Barry Hayes of UK Sailmakers Ireland (in conjunction with Jenny Howells of the RORC Rating Office) explains the main difference between a flying Jib and an IRC flying headsail
The main difference between a flying Jib and an IRC flying headsail is the flying Jib is non-overlapping and measures in as a headsail (Headsail Area HSA). The flying headsail (flying sail area FSA) is a small, flat and overlapping code zero which is a new sail type in IRC.
The flying headsail is a code zero development and has very little to do with a headsail as it’s measured as a spinnaker/genoa. As big boats and double handed boats developed their offshore sails over the past few years, particularly now that there are more foiling boats, a hybrid sail was developed with the code zero as the starting point.

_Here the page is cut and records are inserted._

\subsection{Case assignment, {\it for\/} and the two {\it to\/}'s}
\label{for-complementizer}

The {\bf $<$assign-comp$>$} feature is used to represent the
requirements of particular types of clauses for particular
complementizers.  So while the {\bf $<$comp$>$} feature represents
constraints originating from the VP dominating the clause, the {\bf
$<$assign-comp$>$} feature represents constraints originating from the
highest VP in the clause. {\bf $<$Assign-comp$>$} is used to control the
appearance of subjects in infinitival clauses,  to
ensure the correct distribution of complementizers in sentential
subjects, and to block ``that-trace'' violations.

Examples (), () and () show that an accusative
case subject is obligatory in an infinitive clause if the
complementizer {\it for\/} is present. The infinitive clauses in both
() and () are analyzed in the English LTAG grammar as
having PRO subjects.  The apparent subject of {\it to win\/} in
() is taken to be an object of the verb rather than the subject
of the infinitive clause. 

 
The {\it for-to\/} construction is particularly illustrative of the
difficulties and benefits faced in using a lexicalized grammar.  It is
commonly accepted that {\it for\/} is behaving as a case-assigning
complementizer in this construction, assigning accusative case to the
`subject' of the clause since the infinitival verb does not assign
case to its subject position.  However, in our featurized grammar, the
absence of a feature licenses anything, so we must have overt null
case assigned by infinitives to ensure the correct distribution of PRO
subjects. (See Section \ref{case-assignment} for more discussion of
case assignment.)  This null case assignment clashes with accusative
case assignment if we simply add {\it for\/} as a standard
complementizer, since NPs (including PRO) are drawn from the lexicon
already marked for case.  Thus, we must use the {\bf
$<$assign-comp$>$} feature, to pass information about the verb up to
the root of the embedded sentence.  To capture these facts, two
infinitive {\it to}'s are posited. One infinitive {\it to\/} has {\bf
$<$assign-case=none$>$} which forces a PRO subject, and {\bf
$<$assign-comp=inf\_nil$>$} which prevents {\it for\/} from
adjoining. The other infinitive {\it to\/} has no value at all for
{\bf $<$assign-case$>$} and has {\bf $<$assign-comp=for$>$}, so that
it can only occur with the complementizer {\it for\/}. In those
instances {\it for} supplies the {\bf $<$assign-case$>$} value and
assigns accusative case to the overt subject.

The new sail measures somewhere between a code zero and a genoa. This sail didn’t fit in any rating rule and was rated as a headsail if under 75% mid girth so was heavily penalised. IRC now has moved to include it in their measurement rule. So boats can use the sail offshore and have it rated.
You can see from the above photo the size of the sail in basic area.

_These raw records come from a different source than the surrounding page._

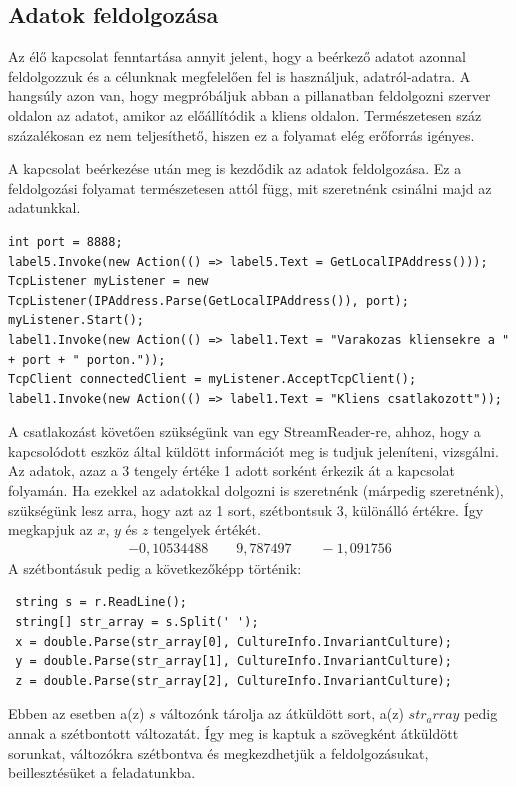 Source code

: \documentclass{thesis-ekf}
\theoremstyle{definition}
\theoremstyle{remark}
\begin{document}
\subsection{Adatok feldolgozása}
Az élő kapcsolat fenntartása annyit jelent, hogy a beérkező adatot azonnal feldolgozzuk és a célunknak megfelelően fel is használjuk, adatról-adatra. A hangsúly azon van, hogy megpróbáljuk abban a pillanatban feldolgozni szerver oldalon az adatot, amikor az előállítódik a kliens oldalon. Természetesen száz százalékosan ez nem teljesíthető, hiszen ez a folyamat elég erőforrás igényes.
\par A kapcsolat beérkezése után meg is kezdődik az adatok feldolgozása. Ez a feldolgozási folyamat természetesen attól függ, mit szeretnénk csinálni majd az adatunkkal.
\begin{lstlisting}
int port = 8888;
label5.Invoke(new Action(() => label5.Text = GetLocalIPAddress()));
TcpListener myListener = new TcpListener(IPAddress.Parse(GetLocalIPAddress()), port);
myListener.Start();
label1.Invoke(new Action(() => label1.Text = "Varakozas kliensekre a " + port + " porton."));
TcpClient connectedClient = myListener.AcceptTcpClient();
label1.Invoke(new Action(() => label1.Text = "Kliens csatlakozott"));
\end{lstlisting}
A csatlakozást követően szükségünk van egy StreamReader-re, ahhoz, hogy a kapcsolódott eszköz által küldött információt meg is tudjuk jeleníteni, vizsgálni.
Az adatok, azaz a 3 tengely értéke 1 adott sorként érkezik át a kapcsolat folyamán. Ha ezekkel az adatokkal dolgozni is szeretnénk (márpedig szeretnénk), szükségünk lesz arra, hogy azt az 1 sort, szétbontsuk 3, különálló értékre. Így megkapjuk az $x$, $y$ és $z$ tengelyek értékét.
\begin{align*}
-0,10534488 \qquad 9,787497 \qquad-1,091756
\end{align*}
 A szétbontásuk pedig a következőképp történik:
 \begin{lstlisting}
 string s = r.ReadLine();
 string[] str_array = s.Split(' ');
 x = double.Parse(str_array[0], CultureInfo.InvariantCulture);
 y = double.Parse(str_array[1], CultureInfo.InvariantCulture);
 z = double.Parse(str_array[2], CultureInfo.InvariantCulture);
 \end{lstlisting}
Ebben az esetben a(z) $s$ változónk tárolja az átküldött sort, a(z) $str_array$ pedig annak a szétbontott változatát. Így meg is kaptuk a szövegként átküldött sorunkat, változókra szétbontva és megkezdhetjük a feldolgozásukat, beillesztésüket a feladatunkba.
\end{document}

The flying headsail is flatter than a code zero, more or less the shape of an overlapping genoa 1. The sail has a positive roach and the luff also projects forward a little off the straight line, but the clew is below the boom level. When you’re reaching, you can ease the boom down without it running into the flying headsail sheet. It’s normally sheeted behind the keel, but not on the stern of the boat. Normally, the best spot is next to the genoa winch. It must be tacked forward of the forestay and it’s always a top-down furling sail as you need to furl the roach away and get a tight furl. It’s also normally left on the bowsprit furled up so it need a clew strop and Velcro clew patch to keep it furled.

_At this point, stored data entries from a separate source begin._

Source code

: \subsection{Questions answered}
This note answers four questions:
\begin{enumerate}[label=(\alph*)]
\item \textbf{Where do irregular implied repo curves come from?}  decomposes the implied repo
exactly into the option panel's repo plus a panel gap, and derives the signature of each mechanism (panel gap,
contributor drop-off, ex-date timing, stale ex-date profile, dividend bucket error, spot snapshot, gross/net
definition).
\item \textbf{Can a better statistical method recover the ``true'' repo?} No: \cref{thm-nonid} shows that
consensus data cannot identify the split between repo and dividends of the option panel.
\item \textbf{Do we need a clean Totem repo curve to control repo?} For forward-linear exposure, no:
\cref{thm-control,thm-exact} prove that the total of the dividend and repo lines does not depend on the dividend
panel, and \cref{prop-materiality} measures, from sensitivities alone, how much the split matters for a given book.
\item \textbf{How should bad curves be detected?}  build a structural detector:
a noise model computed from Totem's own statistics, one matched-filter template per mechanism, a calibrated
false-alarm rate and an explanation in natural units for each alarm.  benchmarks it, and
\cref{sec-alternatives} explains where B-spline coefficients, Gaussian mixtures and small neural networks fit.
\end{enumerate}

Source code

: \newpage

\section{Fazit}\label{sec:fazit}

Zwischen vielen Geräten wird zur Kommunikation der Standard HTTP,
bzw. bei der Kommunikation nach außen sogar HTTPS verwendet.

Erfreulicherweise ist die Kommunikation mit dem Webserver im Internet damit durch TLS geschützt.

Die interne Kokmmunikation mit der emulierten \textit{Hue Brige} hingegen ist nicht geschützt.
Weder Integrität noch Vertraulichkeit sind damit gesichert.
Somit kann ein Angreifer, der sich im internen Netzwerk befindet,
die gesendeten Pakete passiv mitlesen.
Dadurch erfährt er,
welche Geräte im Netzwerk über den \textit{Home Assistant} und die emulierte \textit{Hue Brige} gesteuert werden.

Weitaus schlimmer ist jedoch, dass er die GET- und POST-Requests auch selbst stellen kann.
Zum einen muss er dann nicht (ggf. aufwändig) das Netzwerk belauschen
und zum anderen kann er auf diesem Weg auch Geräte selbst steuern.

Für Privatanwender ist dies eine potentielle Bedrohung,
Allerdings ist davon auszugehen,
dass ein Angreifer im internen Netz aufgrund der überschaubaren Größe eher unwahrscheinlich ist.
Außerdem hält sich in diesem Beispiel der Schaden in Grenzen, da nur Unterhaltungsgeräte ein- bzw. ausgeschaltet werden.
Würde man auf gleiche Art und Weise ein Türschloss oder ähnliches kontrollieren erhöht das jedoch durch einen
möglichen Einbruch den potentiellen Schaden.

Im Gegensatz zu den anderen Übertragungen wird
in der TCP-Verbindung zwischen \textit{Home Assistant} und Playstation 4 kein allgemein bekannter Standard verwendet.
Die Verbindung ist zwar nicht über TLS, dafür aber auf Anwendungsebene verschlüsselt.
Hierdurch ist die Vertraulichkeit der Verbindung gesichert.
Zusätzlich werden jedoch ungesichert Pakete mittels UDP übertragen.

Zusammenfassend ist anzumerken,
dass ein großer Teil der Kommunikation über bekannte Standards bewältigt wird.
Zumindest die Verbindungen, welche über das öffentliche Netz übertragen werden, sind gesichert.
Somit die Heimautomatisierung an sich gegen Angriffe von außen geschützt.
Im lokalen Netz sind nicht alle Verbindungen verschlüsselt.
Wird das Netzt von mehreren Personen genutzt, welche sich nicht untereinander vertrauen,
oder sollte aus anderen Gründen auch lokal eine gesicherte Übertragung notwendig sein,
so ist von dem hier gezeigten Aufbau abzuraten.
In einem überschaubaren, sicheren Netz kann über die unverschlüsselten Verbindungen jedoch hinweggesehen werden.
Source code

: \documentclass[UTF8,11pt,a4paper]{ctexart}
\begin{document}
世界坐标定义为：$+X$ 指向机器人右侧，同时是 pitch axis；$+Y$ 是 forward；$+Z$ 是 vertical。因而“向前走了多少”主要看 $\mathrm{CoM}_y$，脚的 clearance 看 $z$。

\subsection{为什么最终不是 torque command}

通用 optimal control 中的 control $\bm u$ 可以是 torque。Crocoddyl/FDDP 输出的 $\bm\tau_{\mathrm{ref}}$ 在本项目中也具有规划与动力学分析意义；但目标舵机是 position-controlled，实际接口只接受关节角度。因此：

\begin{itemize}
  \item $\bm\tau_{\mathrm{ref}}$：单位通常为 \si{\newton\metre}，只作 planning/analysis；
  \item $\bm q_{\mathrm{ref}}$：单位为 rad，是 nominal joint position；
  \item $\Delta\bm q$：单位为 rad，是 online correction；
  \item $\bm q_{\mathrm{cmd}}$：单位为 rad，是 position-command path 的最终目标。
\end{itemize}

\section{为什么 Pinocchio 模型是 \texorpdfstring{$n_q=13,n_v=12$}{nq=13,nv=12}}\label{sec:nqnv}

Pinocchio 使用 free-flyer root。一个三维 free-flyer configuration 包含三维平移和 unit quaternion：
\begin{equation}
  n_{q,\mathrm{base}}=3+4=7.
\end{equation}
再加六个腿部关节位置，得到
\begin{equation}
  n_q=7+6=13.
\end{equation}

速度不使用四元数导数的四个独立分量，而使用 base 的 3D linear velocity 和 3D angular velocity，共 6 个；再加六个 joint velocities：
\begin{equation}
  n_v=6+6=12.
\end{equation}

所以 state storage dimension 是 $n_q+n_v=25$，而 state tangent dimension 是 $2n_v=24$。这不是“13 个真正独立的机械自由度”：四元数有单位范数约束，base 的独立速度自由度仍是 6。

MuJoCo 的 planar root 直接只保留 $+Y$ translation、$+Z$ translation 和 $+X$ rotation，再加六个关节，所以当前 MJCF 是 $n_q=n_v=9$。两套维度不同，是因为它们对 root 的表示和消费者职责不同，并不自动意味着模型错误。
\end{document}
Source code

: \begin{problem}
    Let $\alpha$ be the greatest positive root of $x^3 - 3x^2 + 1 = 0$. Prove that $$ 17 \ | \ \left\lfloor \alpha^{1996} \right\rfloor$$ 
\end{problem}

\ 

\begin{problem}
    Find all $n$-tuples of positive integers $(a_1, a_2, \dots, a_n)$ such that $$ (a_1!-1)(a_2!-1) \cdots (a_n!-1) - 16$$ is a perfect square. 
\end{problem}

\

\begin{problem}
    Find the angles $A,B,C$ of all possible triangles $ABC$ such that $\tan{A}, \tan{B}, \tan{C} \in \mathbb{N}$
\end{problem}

The measurement rule for the sail is complex. This adds a lot of new measurements to the IRC rule. Below you can see the different measurements needed to calculate the area of the sail. You need to measure it both as a genoa to determine area and as a spinnaker to determine the mid girth ratio, under the rule so the measurements are clear to IRC and they will know how the sail is set. Notably, the sail is set forward of the forestay, it’s overlapping the rig, and has between 62.5 and 74.9% mid girth.
Headsails and Flying Headsails
21.7.1 Headsail area (HSA & FSA) shall be calculated from:
- HSA = 0.0625*HLU*(4*HLP + 6*HHW + 3*HTW + 2*HUW + 0.09)
- FSA = 0.0625*FLU*(4*FLP + 6*FHW + 3*FTW + 2*FUW + 0.09)
The sail is mainly used between 65 and 125 degrees AWA, so it doesn’t go upwind or downwind. It is mainly used for reaching. Moreover, it’s excellent on foiling boats with reaching struts or whisker poles who can sheet the sail outboard away from the mainsail. This really opens the slot between the main and the flying headsail. As the boat speed increases, this sail just gets faster and faster as your AWA comes forward. Like a blast reaching genoa in old money.
For most IRC racing boats, this sail is a considerable rating hit and would not give you bang for your buck. The points increase would not be worth it. If you’re foiling, sail in a lot of apparent wind or have reaching struts, however, then this sail is worth it as it overlaps the rig and is only slightly smaller than your code zero. So, for boats like Fast 40s and Open 40s, it’s an excellent option because they can get their AWA forward quickly and build on that with this sail.
For most IRC boats the flying jib (non-overlapping) is still the best option as it’s the same size as your headsail and can be flown off the bowsprit. It’s still “free” on IRC and can give you an extra knot plus upwind or reaching. The flying jib is still the way to go for most IRC boats being flat, easy to furl and you can leave it on the bowsprit.
In this photo, you can see the shape difference in the three sails: flying jib, flying headsail, and code zero. You also can see how flat the flying headsail is compared to the code zero. This flat sail would not give most IRC cruiser racers the power needed working upwind in light air which the code zero totally does. Also, the same applies to the flying Jib. It’s a lot flatter and doesn’t overpower the boat upwind over 10 kts., allowing you to sail at high angles.
In conclusion, if you’re racing ISORA or in the bay, stick with your IRC flying Jib and code zero. But if you’re a fast or foiling boat, or perhaps doing a long offshore race including a lot of reaching, the flying headsail is probably worth the money!